**Task**
Filter the data below, keeping only lines that contain "Learning".

**Extracted records**
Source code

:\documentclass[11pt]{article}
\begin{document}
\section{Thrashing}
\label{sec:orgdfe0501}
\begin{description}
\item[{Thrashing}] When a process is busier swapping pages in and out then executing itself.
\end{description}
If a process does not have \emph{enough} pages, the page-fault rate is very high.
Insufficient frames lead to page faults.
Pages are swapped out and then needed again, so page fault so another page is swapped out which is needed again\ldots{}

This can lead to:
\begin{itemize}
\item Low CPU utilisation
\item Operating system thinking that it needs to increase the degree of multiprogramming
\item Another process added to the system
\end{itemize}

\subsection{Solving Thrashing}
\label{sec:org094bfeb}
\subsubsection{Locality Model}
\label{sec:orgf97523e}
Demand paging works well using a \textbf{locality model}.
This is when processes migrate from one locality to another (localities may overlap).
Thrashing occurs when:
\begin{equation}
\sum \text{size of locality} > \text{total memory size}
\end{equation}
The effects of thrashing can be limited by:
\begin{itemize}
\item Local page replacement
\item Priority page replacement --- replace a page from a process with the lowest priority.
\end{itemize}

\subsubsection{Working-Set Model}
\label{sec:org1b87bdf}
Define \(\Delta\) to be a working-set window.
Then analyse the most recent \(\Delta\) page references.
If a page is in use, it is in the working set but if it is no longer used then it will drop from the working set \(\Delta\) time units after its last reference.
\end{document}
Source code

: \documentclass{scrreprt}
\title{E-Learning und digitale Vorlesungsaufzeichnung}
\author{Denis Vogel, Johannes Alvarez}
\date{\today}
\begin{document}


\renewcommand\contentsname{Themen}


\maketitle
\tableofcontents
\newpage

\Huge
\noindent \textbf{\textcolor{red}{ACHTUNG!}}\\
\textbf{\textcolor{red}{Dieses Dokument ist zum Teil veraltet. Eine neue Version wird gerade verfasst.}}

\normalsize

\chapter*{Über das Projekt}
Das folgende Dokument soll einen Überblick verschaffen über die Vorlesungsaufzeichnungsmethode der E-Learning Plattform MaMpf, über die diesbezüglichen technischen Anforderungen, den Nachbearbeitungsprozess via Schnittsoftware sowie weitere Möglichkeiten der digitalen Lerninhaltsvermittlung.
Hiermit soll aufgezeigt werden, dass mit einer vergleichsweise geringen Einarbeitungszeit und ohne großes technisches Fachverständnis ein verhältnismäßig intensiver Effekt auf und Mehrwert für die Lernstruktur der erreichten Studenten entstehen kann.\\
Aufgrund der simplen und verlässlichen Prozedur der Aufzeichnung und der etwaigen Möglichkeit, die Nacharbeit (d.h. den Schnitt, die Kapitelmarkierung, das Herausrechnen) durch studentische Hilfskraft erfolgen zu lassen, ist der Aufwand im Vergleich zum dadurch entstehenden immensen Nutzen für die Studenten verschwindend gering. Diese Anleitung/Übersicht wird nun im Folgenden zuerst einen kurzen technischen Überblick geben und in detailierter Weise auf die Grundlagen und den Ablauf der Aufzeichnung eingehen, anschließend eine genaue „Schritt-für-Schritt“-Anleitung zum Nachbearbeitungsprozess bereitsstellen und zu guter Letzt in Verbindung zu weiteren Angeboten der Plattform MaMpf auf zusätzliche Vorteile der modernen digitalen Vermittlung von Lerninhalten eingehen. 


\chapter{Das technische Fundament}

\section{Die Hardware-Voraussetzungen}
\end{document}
...
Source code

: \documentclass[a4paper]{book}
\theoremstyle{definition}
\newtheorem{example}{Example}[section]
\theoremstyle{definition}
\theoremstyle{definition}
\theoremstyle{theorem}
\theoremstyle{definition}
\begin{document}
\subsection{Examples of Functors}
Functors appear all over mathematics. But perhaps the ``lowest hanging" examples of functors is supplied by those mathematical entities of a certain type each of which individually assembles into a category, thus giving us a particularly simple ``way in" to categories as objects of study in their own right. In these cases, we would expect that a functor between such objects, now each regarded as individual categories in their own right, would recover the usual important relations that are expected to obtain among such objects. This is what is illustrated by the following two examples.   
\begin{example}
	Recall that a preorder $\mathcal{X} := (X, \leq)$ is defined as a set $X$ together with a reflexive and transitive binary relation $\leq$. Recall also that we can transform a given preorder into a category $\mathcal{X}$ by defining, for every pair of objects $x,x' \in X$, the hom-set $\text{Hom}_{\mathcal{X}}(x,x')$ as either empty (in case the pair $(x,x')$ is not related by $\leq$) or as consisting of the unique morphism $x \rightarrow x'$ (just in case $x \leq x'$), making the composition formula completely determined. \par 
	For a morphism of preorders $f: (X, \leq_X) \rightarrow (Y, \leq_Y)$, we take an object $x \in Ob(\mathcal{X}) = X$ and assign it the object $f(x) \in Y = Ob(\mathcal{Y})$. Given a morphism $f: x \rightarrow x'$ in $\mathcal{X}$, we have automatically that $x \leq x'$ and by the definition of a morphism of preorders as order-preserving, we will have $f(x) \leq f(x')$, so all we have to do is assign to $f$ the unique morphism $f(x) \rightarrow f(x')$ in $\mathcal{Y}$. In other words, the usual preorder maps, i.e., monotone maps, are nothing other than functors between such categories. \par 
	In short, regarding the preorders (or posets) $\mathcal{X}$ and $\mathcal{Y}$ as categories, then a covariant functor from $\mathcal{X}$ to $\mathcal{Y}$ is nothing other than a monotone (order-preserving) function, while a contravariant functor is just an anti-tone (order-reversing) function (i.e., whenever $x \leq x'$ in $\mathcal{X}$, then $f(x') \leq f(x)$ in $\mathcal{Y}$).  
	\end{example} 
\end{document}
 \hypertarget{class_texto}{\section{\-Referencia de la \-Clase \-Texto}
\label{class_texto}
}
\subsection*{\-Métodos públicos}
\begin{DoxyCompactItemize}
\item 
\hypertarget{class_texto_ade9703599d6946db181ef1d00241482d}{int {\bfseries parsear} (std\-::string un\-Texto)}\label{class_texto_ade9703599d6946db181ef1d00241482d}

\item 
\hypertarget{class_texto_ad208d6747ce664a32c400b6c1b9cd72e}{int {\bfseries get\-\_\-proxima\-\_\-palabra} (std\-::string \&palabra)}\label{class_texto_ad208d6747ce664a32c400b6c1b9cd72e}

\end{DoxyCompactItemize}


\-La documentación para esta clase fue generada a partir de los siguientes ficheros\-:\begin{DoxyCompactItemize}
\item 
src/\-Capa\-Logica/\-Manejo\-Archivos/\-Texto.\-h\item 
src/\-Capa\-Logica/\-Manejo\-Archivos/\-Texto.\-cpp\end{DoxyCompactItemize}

**Answer box**
\title{E-Learning und digitale Vorlesungsaufzeichnung}
Das folgende Dokument soll einen Überblick verschaffen über die Vorlesungsaufzeichnungsmethode der E-Learning Plattform MaMpf, über die diesbezüglichen technischen Anforderungen, den Nachbearbeitungsprozess via Schnittsoftware sowie weitere Möglichkeiten der digitalen Lerninhaltsvermittlung.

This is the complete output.